On Thu, May 03, 2001 at 08:29:02AM +0100, Richard Polton wrote:
> Hi,
>
> I have a cdrom burnt by a friend with W2000 (I know, friends don't let
> friends use W ;-) which has (at least) one directory on it which I
> cannot
> see when mounting the disk under linux. I am using kernel 2.4.4 and
> the mount command is the usual
>
> mount /dev/cdrom /mnt/cdrom -t iso9660
>
> I have Joliet compiled into the kernel too. I can send by private email
> the
> first 120 blocks or so of the disk if anyone is interested. I looked at
> this
> with hexlify and can see the mysterious directory (s?) which is called
> 'sturf'.
>
> Thanks,
>
> Richard
Hmm, is this the old "non-standard sector alignment" problem ?

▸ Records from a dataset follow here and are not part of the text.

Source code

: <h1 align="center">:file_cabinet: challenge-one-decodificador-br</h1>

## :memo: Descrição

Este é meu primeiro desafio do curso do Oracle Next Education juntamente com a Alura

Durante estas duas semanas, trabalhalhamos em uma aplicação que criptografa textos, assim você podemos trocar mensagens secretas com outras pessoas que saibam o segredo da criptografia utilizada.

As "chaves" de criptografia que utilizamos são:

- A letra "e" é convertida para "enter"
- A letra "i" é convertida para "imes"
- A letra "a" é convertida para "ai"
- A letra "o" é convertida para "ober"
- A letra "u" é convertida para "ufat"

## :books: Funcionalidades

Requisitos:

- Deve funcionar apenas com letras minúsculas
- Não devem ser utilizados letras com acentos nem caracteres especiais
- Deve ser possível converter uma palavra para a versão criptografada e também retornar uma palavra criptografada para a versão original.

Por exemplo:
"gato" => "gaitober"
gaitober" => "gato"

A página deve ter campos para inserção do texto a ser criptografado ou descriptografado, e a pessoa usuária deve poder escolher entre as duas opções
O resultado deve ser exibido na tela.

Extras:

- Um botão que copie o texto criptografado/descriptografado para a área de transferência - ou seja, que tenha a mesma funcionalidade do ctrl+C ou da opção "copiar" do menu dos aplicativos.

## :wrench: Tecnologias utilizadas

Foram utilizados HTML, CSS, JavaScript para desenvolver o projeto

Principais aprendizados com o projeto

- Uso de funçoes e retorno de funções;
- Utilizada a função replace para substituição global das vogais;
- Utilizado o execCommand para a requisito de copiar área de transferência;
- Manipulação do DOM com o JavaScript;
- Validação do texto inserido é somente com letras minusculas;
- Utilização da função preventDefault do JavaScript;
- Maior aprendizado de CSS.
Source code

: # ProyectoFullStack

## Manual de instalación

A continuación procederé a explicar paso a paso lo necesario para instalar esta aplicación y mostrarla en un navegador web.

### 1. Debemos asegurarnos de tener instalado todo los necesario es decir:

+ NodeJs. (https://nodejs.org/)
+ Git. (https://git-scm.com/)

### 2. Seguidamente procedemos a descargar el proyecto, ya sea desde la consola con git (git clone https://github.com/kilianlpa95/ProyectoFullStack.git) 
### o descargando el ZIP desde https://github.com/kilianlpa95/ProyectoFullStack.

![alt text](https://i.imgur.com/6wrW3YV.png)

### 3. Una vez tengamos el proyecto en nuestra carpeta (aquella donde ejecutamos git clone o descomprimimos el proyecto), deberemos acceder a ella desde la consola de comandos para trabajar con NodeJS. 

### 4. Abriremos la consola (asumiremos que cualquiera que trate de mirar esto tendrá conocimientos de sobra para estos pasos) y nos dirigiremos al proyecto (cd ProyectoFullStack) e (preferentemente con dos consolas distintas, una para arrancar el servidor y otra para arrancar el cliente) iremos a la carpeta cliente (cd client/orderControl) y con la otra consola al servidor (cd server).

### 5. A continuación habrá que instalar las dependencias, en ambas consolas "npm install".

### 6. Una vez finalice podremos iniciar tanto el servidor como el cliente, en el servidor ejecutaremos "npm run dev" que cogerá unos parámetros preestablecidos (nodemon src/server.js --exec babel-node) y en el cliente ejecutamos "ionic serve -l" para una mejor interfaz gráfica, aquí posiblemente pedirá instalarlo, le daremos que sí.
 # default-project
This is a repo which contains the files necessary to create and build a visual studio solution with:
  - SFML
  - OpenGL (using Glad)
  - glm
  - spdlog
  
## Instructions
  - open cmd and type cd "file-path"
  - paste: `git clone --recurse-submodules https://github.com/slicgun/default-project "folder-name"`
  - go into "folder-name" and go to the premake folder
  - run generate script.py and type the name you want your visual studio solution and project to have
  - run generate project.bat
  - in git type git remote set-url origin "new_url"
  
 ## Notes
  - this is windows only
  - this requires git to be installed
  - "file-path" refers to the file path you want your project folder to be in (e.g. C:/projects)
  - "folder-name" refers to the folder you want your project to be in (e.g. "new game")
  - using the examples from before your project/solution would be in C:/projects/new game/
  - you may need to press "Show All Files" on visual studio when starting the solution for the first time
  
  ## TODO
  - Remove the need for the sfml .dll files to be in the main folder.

Some CDs have their directory sector entries exceed the sector, and AFAIK
the problem is that they exceed it not entry by entry,
but in the middle of a directory entry, which violates the ISO9660 spec.
The Linux CD-ROM driver used to have a workaround for this,
but then after 2.0.x it seems to have been removed.
Why ???
After all Windows perfectly accepts these broken (ISO9660 wise) CD-ROMs.
I don't know whether 2.4.x still has the same "feature" that 2.2.x had.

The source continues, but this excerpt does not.